Stored data entries
□ □ □ □

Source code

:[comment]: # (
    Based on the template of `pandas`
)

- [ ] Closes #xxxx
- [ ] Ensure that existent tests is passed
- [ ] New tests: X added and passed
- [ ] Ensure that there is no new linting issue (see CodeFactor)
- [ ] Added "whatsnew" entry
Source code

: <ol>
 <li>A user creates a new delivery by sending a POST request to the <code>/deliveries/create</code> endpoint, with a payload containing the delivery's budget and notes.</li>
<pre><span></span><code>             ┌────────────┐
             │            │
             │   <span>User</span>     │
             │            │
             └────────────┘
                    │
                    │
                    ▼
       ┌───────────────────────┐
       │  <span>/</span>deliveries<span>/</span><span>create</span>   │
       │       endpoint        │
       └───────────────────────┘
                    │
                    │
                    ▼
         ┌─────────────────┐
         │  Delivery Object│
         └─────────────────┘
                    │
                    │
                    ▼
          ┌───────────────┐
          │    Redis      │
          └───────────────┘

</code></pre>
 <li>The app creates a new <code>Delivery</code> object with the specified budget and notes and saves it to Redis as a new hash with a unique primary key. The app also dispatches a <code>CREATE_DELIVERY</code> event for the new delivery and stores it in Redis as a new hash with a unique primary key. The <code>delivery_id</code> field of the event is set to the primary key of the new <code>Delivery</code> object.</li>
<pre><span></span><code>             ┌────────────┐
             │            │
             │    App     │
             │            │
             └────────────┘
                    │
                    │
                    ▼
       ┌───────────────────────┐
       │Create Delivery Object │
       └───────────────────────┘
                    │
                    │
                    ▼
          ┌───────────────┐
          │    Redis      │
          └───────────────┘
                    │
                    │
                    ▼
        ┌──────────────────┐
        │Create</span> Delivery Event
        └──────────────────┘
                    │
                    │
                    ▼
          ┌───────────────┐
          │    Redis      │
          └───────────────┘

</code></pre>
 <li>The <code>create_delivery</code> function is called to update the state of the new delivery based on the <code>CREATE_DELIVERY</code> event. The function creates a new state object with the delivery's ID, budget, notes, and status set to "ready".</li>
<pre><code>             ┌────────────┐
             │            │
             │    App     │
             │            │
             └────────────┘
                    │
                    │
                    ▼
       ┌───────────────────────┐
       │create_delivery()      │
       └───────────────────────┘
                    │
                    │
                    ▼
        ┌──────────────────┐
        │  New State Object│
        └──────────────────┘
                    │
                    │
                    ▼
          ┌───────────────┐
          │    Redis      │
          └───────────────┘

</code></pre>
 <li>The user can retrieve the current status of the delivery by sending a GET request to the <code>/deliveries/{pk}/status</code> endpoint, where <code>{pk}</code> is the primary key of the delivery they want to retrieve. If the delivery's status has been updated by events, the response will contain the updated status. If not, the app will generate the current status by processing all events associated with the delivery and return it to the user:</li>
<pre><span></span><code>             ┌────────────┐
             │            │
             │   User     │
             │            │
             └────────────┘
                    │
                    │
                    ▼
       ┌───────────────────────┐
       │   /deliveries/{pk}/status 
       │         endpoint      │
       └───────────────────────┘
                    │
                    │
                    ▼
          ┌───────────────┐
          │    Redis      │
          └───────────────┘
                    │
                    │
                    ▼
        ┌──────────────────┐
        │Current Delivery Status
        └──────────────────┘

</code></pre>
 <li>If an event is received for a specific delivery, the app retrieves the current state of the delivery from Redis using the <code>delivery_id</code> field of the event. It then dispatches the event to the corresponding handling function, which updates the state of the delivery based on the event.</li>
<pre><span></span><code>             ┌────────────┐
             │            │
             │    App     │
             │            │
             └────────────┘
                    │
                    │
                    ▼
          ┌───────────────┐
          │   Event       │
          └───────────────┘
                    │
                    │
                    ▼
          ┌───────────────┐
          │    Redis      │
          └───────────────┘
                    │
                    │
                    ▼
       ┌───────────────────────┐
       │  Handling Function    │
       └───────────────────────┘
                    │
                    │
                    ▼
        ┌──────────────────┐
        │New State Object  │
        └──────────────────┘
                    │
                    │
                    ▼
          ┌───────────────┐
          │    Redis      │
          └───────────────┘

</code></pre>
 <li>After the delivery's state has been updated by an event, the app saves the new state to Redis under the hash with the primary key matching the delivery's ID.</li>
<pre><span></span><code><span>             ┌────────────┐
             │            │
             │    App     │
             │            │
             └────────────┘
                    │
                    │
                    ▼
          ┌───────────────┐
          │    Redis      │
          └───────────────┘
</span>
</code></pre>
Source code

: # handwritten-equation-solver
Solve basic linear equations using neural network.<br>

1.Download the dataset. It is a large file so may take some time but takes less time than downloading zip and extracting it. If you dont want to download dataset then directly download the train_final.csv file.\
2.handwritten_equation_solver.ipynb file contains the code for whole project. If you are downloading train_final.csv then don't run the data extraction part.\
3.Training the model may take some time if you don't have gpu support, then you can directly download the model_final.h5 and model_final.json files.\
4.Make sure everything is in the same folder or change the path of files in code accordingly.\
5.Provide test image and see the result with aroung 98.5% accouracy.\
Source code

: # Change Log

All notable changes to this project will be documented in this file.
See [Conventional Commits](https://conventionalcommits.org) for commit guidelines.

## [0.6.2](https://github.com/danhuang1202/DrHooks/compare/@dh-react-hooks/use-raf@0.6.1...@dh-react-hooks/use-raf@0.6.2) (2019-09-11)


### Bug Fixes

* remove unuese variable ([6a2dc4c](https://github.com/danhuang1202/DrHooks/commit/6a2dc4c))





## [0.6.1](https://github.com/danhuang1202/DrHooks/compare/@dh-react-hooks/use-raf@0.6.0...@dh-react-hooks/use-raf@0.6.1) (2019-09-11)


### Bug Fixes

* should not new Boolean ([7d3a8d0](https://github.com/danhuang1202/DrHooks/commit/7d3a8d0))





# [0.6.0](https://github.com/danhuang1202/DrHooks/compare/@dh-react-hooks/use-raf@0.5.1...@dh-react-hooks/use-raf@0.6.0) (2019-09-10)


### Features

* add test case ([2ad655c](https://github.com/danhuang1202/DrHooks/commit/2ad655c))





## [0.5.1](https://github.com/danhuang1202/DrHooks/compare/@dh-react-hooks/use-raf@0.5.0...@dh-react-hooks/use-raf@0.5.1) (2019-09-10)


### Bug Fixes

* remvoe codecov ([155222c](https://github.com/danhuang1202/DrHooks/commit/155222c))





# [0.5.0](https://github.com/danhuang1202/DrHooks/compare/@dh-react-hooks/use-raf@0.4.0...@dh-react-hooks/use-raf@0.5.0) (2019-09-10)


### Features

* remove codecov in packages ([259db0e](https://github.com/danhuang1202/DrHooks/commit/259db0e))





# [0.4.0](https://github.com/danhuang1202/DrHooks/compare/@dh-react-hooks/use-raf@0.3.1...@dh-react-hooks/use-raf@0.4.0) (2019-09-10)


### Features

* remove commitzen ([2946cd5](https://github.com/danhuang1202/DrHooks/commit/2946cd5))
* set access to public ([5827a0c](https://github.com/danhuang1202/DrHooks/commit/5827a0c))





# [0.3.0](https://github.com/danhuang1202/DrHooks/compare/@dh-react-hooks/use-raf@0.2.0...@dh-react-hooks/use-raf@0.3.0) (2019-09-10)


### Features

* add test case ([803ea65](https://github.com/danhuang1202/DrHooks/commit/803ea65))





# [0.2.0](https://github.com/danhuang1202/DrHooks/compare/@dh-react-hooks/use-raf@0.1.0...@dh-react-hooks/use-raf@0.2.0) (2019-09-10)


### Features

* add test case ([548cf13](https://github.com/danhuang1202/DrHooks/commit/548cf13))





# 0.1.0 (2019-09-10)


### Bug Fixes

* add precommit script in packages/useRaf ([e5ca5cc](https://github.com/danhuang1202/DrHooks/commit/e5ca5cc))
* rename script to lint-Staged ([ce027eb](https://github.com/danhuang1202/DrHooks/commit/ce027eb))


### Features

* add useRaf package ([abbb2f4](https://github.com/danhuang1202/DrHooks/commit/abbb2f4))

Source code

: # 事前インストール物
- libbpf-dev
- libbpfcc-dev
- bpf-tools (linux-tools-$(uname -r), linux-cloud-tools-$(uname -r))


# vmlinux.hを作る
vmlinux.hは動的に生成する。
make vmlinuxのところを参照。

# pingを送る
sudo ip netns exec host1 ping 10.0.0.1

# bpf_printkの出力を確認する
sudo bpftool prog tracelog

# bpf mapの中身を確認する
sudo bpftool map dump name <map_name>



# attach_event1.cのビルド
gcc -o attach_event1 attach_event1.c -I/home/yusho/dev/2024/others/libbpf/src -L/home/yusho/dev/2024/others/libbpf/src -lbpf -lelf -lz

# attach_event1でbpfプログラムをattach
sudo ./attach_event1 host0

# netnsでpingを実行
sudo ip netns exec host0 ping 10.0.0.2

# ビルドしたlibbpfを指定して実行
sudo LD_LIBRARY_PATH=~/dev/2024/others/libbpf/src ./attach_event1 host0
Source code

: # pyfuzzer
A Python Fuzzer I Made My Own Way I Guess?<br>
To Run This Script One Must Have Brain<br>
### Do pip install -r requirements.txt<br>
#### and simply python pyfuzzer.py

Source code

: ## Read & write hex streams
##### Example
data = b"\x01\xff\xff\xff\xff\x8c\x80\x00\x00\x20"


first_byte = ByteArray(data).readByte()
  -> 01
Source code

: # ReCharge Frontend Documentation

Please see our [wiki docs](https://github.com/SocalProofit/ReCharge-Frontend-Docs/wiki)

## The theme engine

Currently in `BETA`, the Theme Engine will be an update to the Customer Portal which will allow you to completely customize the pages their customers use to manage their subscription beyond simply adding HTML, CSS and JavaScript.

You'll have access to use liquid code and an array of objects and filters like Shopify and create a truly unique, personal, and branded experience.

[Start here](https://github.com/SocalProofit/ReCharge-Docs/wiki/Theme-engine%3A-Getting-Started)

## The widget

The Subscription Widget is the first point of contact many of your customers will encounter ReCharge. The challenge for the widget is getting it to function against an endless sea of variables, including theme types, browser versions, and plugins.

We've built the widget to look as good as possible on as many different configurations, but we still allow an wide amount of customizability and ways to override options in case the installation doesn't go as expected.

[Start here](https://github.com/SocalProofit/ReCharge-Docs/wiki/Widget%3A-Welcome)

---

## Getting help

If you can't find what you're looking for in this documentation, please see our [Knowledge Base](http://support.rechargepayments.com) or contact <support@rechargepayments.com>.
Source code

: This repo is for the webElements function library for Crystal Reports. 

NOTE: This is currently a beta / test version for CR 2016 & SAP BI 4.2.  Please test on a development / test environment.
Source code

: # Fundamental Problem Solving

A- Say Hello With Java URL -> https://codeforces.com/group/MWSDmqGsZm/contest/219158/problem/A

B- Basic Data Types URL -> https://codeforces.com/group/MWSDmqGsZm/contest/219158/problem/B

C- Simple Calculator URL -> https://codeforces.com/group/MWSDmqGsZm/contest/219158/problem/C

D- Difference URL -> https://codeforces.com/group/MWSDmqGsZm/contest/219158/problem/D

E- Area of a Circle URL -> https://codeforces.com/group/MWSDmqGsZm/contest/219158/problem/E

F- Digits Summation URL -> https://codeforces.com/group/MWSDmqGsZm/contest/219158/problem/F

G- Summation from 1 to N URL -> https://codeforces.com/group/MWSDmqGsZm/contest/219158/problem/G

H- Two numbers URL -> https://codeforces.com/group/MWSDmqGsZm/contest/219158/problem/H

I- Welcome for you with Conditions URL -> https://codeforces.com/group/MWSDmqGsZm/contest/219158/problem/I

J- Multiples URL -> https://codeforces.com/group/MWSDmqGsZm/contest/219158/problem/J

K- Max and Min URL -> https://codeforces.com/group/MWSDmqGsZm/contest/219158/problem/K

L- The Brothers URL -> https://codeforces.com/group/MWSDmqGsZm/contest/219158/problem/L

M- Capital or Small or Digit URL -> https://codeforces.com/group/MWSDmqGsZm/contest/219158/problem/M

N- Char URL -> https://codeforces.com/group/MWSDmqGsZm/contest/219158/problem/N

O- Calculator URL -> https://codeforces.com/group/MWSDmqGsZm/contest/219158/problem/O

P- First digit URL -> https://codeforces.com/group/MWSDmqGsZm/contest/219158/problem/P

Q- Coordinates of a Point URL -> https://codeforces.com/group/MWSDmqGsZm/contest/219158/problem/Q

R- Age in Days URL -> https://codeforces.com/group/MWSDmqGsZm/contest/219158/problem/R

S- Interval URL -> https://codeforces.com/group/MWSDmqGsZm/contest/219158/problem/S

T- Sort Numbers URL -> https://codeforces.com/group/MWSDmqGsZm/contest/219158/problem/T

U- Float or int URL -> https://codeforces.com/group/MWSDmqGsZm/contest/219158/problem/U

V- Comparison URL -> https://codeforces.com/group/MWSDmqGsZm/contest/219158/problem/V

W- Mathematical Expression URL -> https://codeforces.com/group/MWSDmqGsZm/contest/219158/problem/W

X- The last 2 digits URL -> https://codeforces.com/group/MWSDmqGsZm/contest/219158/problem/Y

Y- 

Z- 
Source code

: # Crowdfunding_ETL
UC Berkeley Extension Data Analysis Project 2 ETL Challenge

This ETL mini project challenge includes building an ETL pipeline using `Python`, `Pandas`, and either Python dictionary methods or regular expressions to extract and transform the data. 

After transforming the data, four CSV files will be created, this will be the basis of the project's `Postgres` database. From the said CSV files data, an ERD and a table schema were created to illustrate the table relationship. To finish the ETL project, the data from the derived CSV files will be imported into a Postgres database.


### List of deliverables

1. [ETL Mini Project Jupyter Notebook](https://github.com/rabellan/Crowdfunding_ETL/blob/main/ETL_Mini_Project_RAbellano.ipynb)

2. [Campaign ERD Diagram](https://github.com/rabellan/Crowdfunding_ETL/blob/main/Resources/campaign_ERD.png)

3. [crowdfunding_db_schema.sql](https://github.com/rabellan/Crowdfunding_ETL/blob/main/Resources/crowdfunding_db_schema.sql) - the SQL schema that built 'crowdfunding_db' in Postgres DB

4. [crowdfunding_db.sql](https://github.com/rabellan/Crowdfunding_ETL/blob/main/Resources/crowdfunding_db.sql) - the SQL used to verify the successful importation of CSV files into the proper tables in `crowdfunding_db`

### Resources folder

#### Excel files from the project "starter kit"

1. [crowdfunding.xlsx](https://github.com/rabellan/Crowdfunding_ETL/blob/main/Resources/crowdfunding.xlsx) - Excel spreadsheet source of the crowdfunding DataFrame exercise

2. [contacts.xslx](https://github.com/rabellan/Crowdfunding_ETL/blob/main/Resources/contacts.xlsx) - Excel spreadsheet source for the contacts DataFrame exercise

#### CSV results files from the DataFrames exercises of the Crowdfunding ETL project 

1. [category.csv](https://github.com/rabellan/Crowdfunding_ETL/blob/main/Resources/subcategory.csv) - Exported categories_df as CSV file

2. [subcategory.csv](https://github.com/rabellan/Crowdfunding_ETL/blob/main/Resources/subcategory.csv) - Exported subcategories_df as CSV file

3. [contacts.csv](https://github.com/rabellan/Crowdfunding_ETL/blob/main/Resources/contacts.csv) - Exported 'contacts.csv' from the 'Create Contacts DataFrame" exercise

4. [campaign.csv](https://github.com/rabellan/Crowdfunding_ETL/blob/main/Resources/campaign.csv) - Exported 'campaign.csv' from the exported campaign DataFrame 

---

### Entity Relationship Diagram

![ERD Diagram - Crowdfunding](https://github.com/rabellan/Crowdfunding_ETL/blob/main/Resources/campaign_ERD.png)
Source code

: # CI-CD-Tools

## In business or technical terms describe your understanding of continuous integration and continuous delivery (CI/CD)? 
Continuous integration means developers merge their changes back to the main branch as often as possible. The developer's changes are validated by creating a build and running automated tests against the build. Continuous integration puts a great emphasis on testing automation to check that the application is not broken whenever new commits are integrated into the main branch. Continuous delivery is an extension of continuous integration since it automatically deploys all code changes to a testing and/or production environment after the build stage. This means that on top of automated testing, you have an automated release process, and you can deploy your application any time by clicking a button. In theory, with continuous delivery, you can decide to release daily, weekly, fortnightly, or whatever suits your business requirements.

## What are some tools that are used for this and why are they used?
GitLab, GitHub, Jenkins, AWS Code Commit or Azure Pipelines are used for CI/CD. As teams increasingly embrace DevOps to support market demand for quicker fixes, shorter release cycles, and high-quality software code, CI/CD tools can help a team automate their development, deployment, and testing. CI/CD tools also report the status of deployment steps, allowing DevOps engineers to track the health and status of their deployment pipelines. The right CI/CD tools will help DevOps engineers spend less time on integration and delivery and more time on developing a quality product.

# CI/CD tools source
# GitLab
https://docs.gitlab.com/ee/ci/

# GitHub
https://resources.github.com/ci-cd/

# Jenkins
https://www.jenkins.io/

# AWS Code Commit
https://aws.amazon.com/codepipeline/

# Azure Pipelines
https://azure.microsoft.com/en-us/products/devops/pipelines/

□ □ □ □

**Instructions for the task**
Every line in the data that holds the string "used" should be copied.

**Answer to this problem**
4. [crowdfunding_db.sql](https://github.com/rabellan/Crowdfunding_ETL/blob/main/Resources/crowdfunding_db.sql) - the SQL used to verify the successful importation of CSV files into the proper tables in `crowdfunding_db`
## What are some tools that are used for this and why are they used?
GitLab, GitHub, Jenkins, AWS Code Commit or Azure Pipelines are used for CI/CD. As teams increasingly embrace DevOps to support market demand for quicker fixes, shorter release cycles, and high-quality software code, CI/CD tools can help a team automate their development, deployment, and testing. CI/CD tools also report the status of deployment steps, allowing DevOps engineers to track the health and status of their deployment pipelines. The right CI/CD tools will help DevOps engineers spend less time on integration and delivery and more time on developing a quality product.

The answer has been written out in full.